Brief: Report how many lines of the records below include the word "message". Give nothing but the number.

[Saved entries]
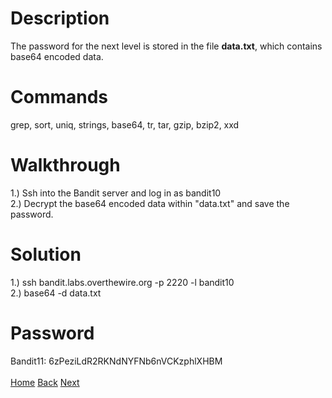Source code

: # Description
The password for the next level is stored in the file **data.txt**, which contains base64 encoded data.
# Commands
grep, sort, uniq, strings, base64, tr, tar, gzip, bzip2, xxd
# Walkthrough
1.) Ssh into the Bandit server and log in as bandit10 <br />
2.) Decrypt the base64 encoded data within "data.txt" and save the password.
# Solution
1.) ssh bandit.labs.overthewire.org -p 2220 -l bandit10 <br />
2.) base64 -d data.txt
# Password
Bandit11: 6zPeziLdR2RKNdNYFNb6nVCKzphlXHBM <br /> <br />
[Home](https://github.com/Spagoooti/OverTheWire-Bandit/blob/main/README.md) [Back](https://github.com/Spagoooti/OverTheWire-Bandit/blob/main/Bandit%200%20-%3E%2010/Bandit%209%20-%3E%2010.md) [Next](https://github.com/Spagoooti/OverTheWire-Bandit/blob/main/Bandit%2010%20-%3E%2019/Bandit%2011%20-%3E%2012.md)
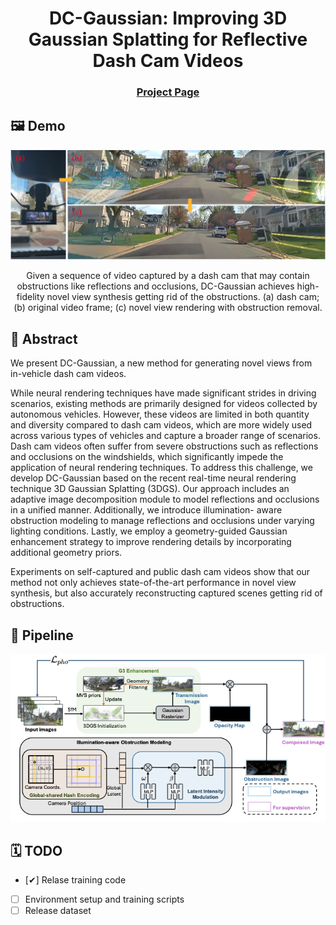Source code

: <div align="center">

  <h1 align="center">DC-Gaussian: Improving 3D Gaussian Splatting for Reflective Dash Cam Videos</h1>

### [Project Page](https://linhanwang.github.io/dcgaussian/)

</div>

## 🖼️ Demo
<div align="center">
<img width="800" alt="image" src="assets/teaser.png">
<p>Given a sequence of video captured by a dash cam that may contain obstructions like reflections and occlusions, DC-Gaussian achieves high-fidelity novel view synthesis getting rid of the obstructions. (a) dash cam; (b) original video frame; (c) novel view rendering with obstruction removal.</p>
</div>

## 📖 Abstract
We present DC-Gaussian, a new method for generating novel views from in-vehicle dash cam videos.

While neural rendering techniques have made significant strides in driving scenarios, existing methods are primarily designed for videos collected by autonomous vehicles. However, these videos are limited in both quantity and diversity compared to dash cam videos, which are more widely used across various types of vehicles and capture a broader range of scenarios. Dash cam videos often suffer from severe obstructions such as reflections and occlusions on the windshields, which significantly impede the application of neural rendering techniques. To address this challenge, we develop DC-Gaussian based on the recent real-time neural rendering technique 3D Gaussian Splatting (3DGS). Our approach includes an adaptive image decomposition module to model reflections and occlusions in a unified manner. Additionally, we introduce illumination- aware obstruction modeling to manage reflections and occlusions under varying lighting conditions. Lastly, we employ a geometry-guided Gaussian enhancement strategy to improve rendering details by incorporating additional geometry priors.

Experiments on self-captured and public dash cam videos show that our method not only achieves state-of-the-art performance in novel view synthesis, but also accurately reconstructing captured scenes getting rid of obstructions.

## 🚀 Pipeline

<div align="center">
<img width="800" alt="image" src="assets/figure_pipeline.png">
</div>

## 🗓️ TODO
- [✔] Relase training code
- [ ] Environment setup and training scripts
- [ ] Release dataset
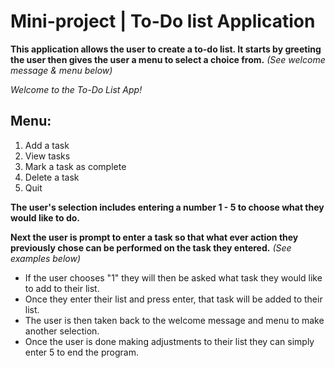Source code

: # Mini-project | To-Do list Application

**This application allows the user to create a to-do list. It starts by greeting the user then gives the user a menu to select a choice from.** _(See welcome message & menu below)_

_Welcome to the To-Do List App!_

## Menu:

1. Add a task
2. View tasks
3. Mark a task as complete
4. Delete a task
5. Quit

**The user's selection includes entering a number 1 - 5 to choose what they would like to do.**

**Next the user is prompt to enter a task so that what ever action they previously chose can be performed on the task they entered.** _(See examples below)_

- If the user chooses "1" they will then be asked what task they would like to add to their list.
- Once they enter their list and press enter, that task will be added to their list.
- The user is then taken back to the welcome message and menu to make another selection.
- Once the user is done making adjustments to their list they can simply enter 5 to end the program.
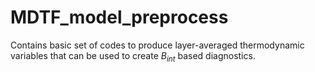 # MDTF_model_preprocess


Contains basic set of codes to produce layer-averaged thermodynamic variables that can be used to create $B_{int}$ based diagnostics.
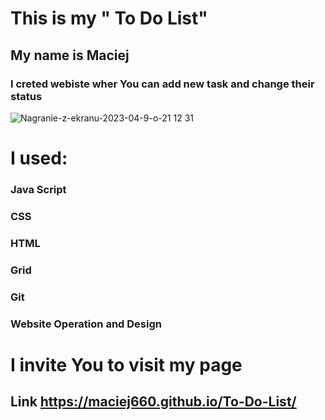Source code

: # This is my " To Do List"
## My name is Maciej
### I creted webiste wher You can add new task and change their status

![Nagranie-z-ekranu-2023-04-9-o-21 12 31](https://user-images.githubusercontent.com/125219645/230792198-77d3ae67-7fc0-45b1-a8b8-9b8f0c3d0af2.gif)

# I used:
### Java Script
### CSS
### HTML
### Grid
### Git
### Website Operation and Design


# I invite You to visit my page
## Link https://maciej660.github.io/To-Do-List/
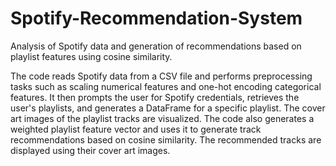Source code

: # Spotify-Recommendation-System
Analysis of Spotify data and generation of recommendations based on playlist features using cosine similarity.

The code reads Spotify data from a CSV file and performs preprocessing tasks such as scaling numerical features and one-hot encoding categorical features. 
It then prompts the user for Spotify credentials, retrieves the user's playlists, and generates a DataFrame for a specific playlist. 
The cover art images of the playlist tracks are visualized. 
The code also generates a weighted playlist feature vector and uses it to generate track recommendations based on cosine similarity. 
The recommended tracks are displayed using their cover art images.
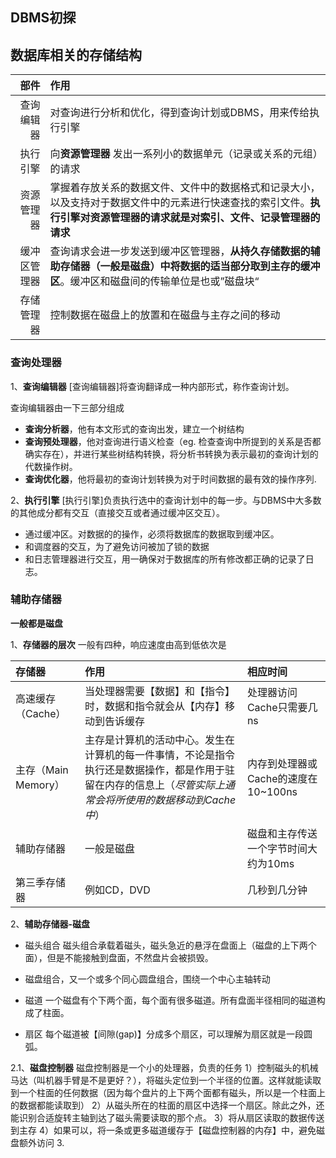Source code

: ## DBMS初探

## 数据库相关的存储结构

部件|作用
----:|:---
查询编辑器|对查询进行分析和优化，得到查询计划或DBMS，用来传给执行引擎
执行引擎|向**资源管理器** 发出一系列小的数据单元（记录或关系的元组）的请求
资源管理器|掌握着存放关系的数据文件、文件中的数据格式和记录大小，以及支持对于数据文件中的元素进行快速查找的索引文件。**执行引擎对资源管理器的请求就是对索引、文件、记录管理器的请求**
缓冲区管理器|查询请求会进一步发送到缓冲区管理器，**从持久存储数据的辅助存储器（一般是磁盘）中将数据的适当部分取到主存的缓冲区**。缓冲区和磁盘间的传输单位是也或”磁盘块“
存储管理器|控制数据在磁盘上的放置和在磁盘与主存之间的移动

### 查询处理器

1、**查询编辑器**
[查询编辑器]将查询翻译成一种内部形式，称作查询计划。

查询编辑器由一下三部分组成

- **查询分析器**，他有本文形式的查询出发，建立一个树结构
- **查询预处理器**，他对查询进行语义检查（eg. 检查查询中所提到的关系是否都确实存在），并进行某些树结构转换，将分析书转换为表示最初的查询计划的代数操作树。
- **查询优化器**，他将最初的查询计划转换为对于时间数据的最有效的操作序列.

2、**执行引擎**
[执行引擎]负责执行选中的查询计划中的每一步。与DBMS中大多数的其他成分都有交互（直接交互或者通过缓冲区交互）。
- 通过缓冲区。对数据的的操作，必须将数据库的数据取到缓冲区。
- 和调度器的交互，为了避免访问被加了锁的数据
- 和日志管理器进行交互，用一确保对于数据库的所有修改都正确的记录了日志。



### 辅助存储器

**一般都是磁盘**

1、**存储器的层次**
一般有四种，响应速度由高到低依次是

存储器|作用|相应时间
:---|:---|:---
高速缓存（Cache）|当处理器需要【数据】和【指令】时，数据和指令就会从【内存】移动到告诉缓存|处理器访问Cache只需要几ns
主存（Main Memory）|主存是计算机的活动中心。发生在计算机的每一件事情，不论是指令执行还是数据操作，都是作用于驻留在内存的信息上（*尽管实际上通常会将所使用的数据移动到Cache中*）|内存到处理器或Cache的速度在10~100ns
辅助存储器|一般是磁盘|磁盘和主存传送一个字节时间大约为10ms
第三季存储器|例如CD，DVD|几秒到几分钟

2、**辅助存储器-磁盘**
- 磁头组合
	磁头组合承载着磁头，磁头急近的悬浮在盘面上（磁盘的上下两个面），但是不能接触到盘面，不然盘片会被损毁。

- 磁盘组合，又一个或多个同心圆盘组合，围绕一个中心主轴转动
- 磁道
	一个磁盘有个下两个面，每个面有很多磁道。所有盘面半径相同的磁道构成了柱面。
	
- 扇区 每个磁道被【间隙(gap)】分成多个扇区，可以理解为扇区就是一段圆弧。

2.1、**磁盘控制器**
磁盘控制器是一个小的处理器，负责的任务
1）控制磁头的机械马达（叫机器手臂是不是更好？），将磁头定位到一个半径的位置。这样就能读取到一个柱面的任何数据（因为每个盘片的上下两个面都有磁头，所以是一个柱面上的数据都能读取到）
2）从磁头所在的柱面的扇区中选择一个扇区。除此之外，还能识别合适旋转主轴到达了磁头需要读取的那个点。
3）将从扇区读取的数据传送到主存
4）如果可以，将一条或更多磁道缓存于【磁盘控制器的内存】中，避免磁盘额外访问
3.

Answer for the task: 2